Which lines of the records contain the word "vals"? Show each of them.

(Plain-text document sources)
══════════

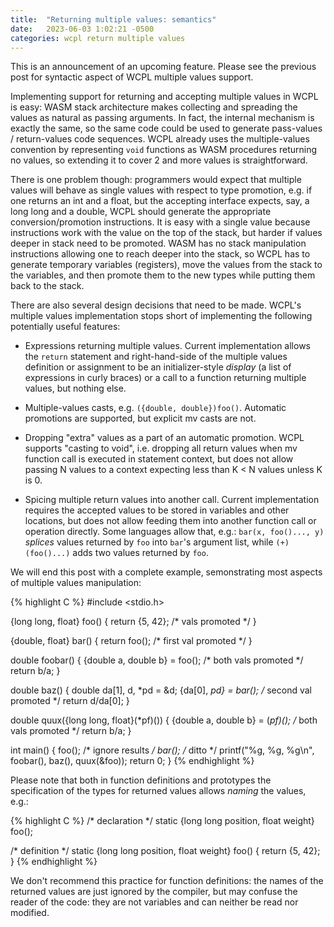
 ```yaml
---
title:  "Returning multiple values: semantics"
date:   2023-06-03 1:02:21 -0500
categories: wcpl return multiple values
---
```


This is an announcement of an upcoming feature. Please see the previous
post for syntactic aspect of WCPL multiple values support.

<!--more-->

Implementing support for returning and accepting multiple values in WCPL is
easy: WASM stack architecture makes collecting and spreading the values as
natural as passing arguments. In fact, the internal mechanism is exactly
the same, so the same code could be used to generate pass-values / return-values 
code sequences. WCPL already uses the multiple-values convention by representing
`void` functions as WASM procedures returning no values, so extending it to
cover 2 and more values is straightforward.

There is one problem though: programmers would expect that multiple values will
behave as single values with respect to type promotion, e.g. if one returns an
int and a float, but the accepting interface expects, say, a long long and a
double, WCPL should generate the appropriate conversion/promotion instructions.
It is easy with a single value because instructions work with the value on the
top of the stack, but harder if values deeper in stack need to be promoted.
WASM has no stack manipulation instructions allowing one to reach deeper into
the stack, so WCPL has to generate temporary variables (registers), move the 
values from the stack to the variables, and then promote them to the new types
while putting them back to the stack.

There are also several design decisions that need to be made. WCPL's multiple
values implementation stops short of implementing the following potentially
useful features:

- Expressions returning multiple values. Current implementation allows the
  `return` statement and right-hand-side of the multiple values definition
  or assignment to be an initializer-style *display* (a list of expressions
  in curly braces) or a call to a function returning multiple values, but
  nothing else.

- Multiple-values casts, e.g. `({double, double})foo()`. Automatic promotions
  are supported, but explicit mv casts are not.

- Dropping "extra" values as a part of an automatic promotion. WCPL supports
  "casting to void", i.e. dropping all return values when mv function call
  is executed in statement context, but does not allow passing N values to a
  context expecting less than K < N values unless K is 0.

- Spicing multiple return values into another call. Current implementation
  requires the accepted values to be stored in variables and other locations,
  but does not allow feeding them into another function call or operation
  directly. Some languages allow that, e.g.: `bar(x, foo()..., y)` *splices*
  values returned by `foo` into `bar`'s argument list, while `(+)(foo()...)` 
  adds two values returned by `foo`.
  
We will end this post with a complete example, semonstrating most aspects
of multiple values manipulation:

{% highlight C %}
#include <stdio.h>

{long long, float} foo() 
{ 
  return {5, 42}; /* vals promoted */
}

{double, float} bar() 
{ 
  return foo(); /* first val promoted */
}

double foobar() 
{ 
  {double a, double b} = foo(); /* both vals promoted */
  return b/a; 
}

double baz() 
{ 
  double da[1], d, *pd = &d; 
  {da[0], *pd} = bar(); /* second val promoted */
  return d/da[0];
}

double quux({long long, float}(*pf)())
{
  {double a, double b} = (*pf)(); /* both vals promoted */
  return b/a; 
}

int main() {
  foo(); /* ignore results */
  bar(); /* ditto */
  printf("%g, %g, %g\n", foobar(), baz(), quux(&foo));
  return 0;
}
{% endhighlight %}

Please note that both in function definitions and prototypes the specification
of the types for returned values allows *naming* the values, e.g.:

{% highlight C %}
/* declaration */
static {long long position, float weight} foo();

/* definition */
static {long long position, float weight} foo()
{
  return {5, 42};
}
{% endhighlight %}

We don't recommend this practice for function definitions: the names of
the returned values are just ignored by the compiler, but may confuse the
reader of the code: they are not variables and can neither be read nor 
modified.
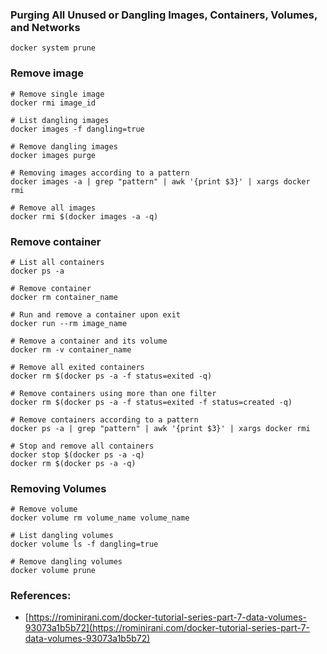 ### Purging All Unused or Dangling Images, Containers, Volumes, and Networks
```
docker system prune
```

### Remove image
```
# Remove single image
docker rmi image_id

# List dangling images
docker images -f dangling=true

# Remove dangling images
docker images purge

# Removing images according to a pattern
docker images -a | grep "pattern" | awk '{print $3}' | xargs docker rmi

# Remove all images
docker rmi $(docker images -a -q)
```

### Remove container

```
# List all containers
docker ps -a

# Remove container
docker rm container_name

# Run and remove a container upon exit
docker run --rm image_name

# Remove a container and its volume
docker rm -v container_name

# Remove all exited containers
docker rm $(docker ps -a -f status=exited -q)

# Remove containers using more than one filter
docker rm $(docker ps -a -f status=exited -f status=created -q)

# Remove containers according to a pattern
docker ps -a | grep "pattern" | awk '{print $3}' | xargs docker rmi

# Stop and remove all containers
docker stop $(docker ps -a -q)
docker rm $(docker ps -a -q)
```

### Removing Volumes
```
# Remove volume
docker volume rm volume_name volume_name

# List dangling volumes
docker volume ls -f dangling=true

# Remove dangling volumes
docker volume prune
```

### References: 
- [https://rominirani.com/docker-tutorial-series-part-7-data-volumes-93073a1b5b72](https://rominirani.com/docker-tutorial-series-part-7-data-volumes-93073a1b5b72)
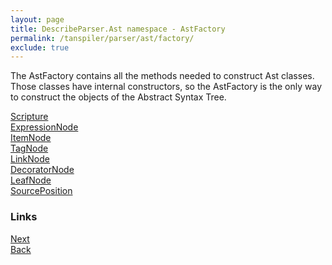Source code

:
 ```yaml
---
layout: page
title: DescribeParser.Ast namespace - AstFactory
permalink: /tanspiler/parser/ast/factory/
exclude: true
---
```

The AstFactory contains all the methods needed to construct Ast classes. Those classes have internal constructors, so the AstFactory is the only way to construct the objects of the Abstract Syntax Tree.

[Scripture](/tanspiler/parser/ast/factory/scripture/)<br>
[ExpressionNode](/tanspiler/parser/ast/factory/expression/)<br>
[ItemNode](/tanspiler/parser/ast/factory/item/)<br>
[TagNode](/tanspiler/parser/ast/factory/tag/)<br>
[LinkNode](/tanspiler/parser/ast/factory/link/)<br>
[DecoratorNode](/tanspiler/parser/ast/factory/decorator/)<br>
[LeafNode](/tanspiler/parser/ast/factory/leaf/)<br>
[SourcePosition](/tanspiler/parser/ast/factory/position/)<br>

### Links
[Next](/tanspiler/parser/ast/factory/scripture/)<br>
[Back](/tanspiler/parser/ast/)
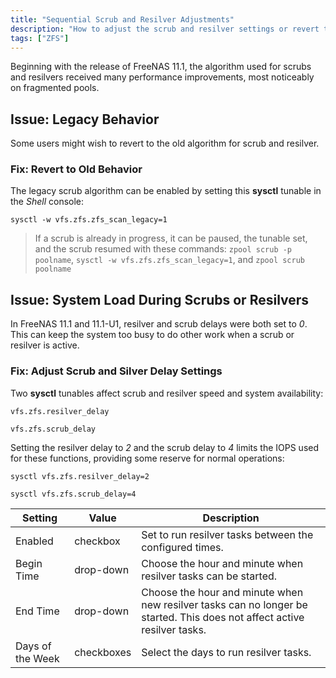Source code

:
 ```yaml
---
title: "Sequential Scrub and Resilver Adjustments"
description: "How to adjust the scrub and resilver settings or revert to a legacy algorithm."
tags: ["ZFS"]
---
```


Beginning with the release of FreeNAS 11.1, the algorithm used for scrubs and resilvers received many performance improvements, most noticeably on fragmented pools.

## Issue: Legacy Behavior

Some users might wish to revert to the old algorithm for scrub and resilver.

### Fix: Revert to Old Behavior

The legacy scrub algorithm can be enabled by setting this **sysctl** tunable in the *Shell* console:

`sysctl -w vfs.zfs.zfs_scan_legacy=1`

> If a scrub is already in progress, it can be paused, the tunable set, and the scrub resumed with these commands:
> `zpool scrub -p poolname`,
> `sysctl -w vfs.zfs.zfs_scan_legacy=1`, and
> `zpool scrub poolname`

## Issue: System Load During Scrubs or Resilvers

In FreeNAS 11.1 and 11.1-U1, resilver and scrub delays were both set to *0*. This can keep the system too busy to do other work when a scrub or resilver is active.

### Fix: Adjust Scrub and Silver Delay Settings

Two **sysctl** tunables affect scrub and resilver speed and system availability:

`vfs.zfs.resilver_delay`

`vfs.zfs.scrub_delay`

Setting the resilver delay to *2* and the scrub delay to *4* limits the IOPS used for these functions, providing some reserve for normal operations:

`sysctl vfs.zfs.resilver_delay=2`

`sysctl vfs.zfs.scrub_delay=4`

| Setting          | Value      | Description                                                                                                              |
|------------------|------------|--------------------------------------------------------------------------------------------------------------------------|
| Enabled          | checkbox   | Set to run resilver tasks between the configured times.                                                                  |
| Begin Time       | drop-down  | Choose the hour and minute when resilver tasks can be started.                                                           |
| End Time         | drop-down  | Choose the hour and minute when new resilver tasks can no longer be started. This does not affect active resilver tasks. |
| Days of the Week | checkboxes | Select the days to run resilver tasks.           
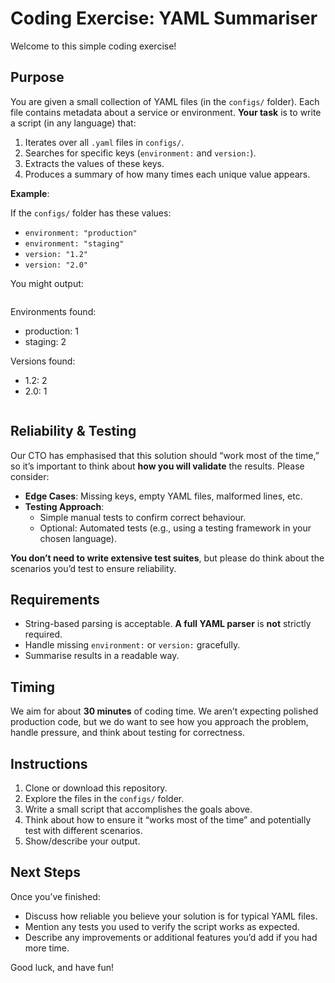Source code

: # Coding Exercise: YAML Summariser

Welcome to this simple coding exercise!

## Purpose

You are given a small collection of YAML files (in the `configs/` folder). Each file contains metadata about a service or environment. **Your task** is to write a script (in any language) that:

1. Iterates over all `.yaml` files in `configs/`.
2. Searches for specific keys (`environment:` and `version:`).
3. Extracts the values of these keys.
4. Produces a summary of how many times each unique value appears.

**Example**:

If the `configs/` folder has these values:
- `environment: "production"`
- `environment: "staging"`
- `version: "1.2"`
- `version: "2.0"`

You might output:

```bash
```
Environments found:
- production: 1
- staging: 2

Versions found:
- 1.2: 2
- 2.0: 1
```
```


## Reliability & Testing

Our CTO has emphasised that this solution should “work most of the time,” so it’s important to think about **how you will validate** the results. Please consider:

- **Edge Cases**: Missing keys, empty YAML files, malformed lines, etc.
- **Testing Approach**:
  - Simple manual tests to confirm correct behaviour.
  - Optional: Automated tests (e.g., using a testing framework in your chosen language).

**You don’t need to write extensive test suites**, but please do think about the scenarios you’d test to ensure reliability.

## Requirements

- String-based parsing is acceptable. **A full YAML parser** is **not** strictly required.
- Handle missing `environment:` or `version:` gracefully.
- Summarise results in a readable way.

## Timing

We aim for about **30 minutes** of coding time. We aren’t expecting polished production code, but we do want to see how you approach the problem, handle pressure, and think about testing for correctness.

## Instructions

1. Clone or download this repository.
2. Explore the files in the `configs/` folder.
3. Write a small script that accomplishes the goals above.
4. Think about how to ensure it “works most of the time” and potentially test with different scenarios.
5. Show/describe your output.

## Next Steps

Once you’ve finished:

- Discuss how reliable you believe your solution is for typical YAML files.
- Mention any tests you used to verify the script works as expected.
- Describe any improvements or additional features you’d add if you had more time.

Good luck, and have fun!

══════════

### Your solution
  return {5, 42}; /* vals promoted */
  {double a, double b} = foo(); /* both vals promoted */
  {double a, double b} = (*pf)(); /* both vals promoted */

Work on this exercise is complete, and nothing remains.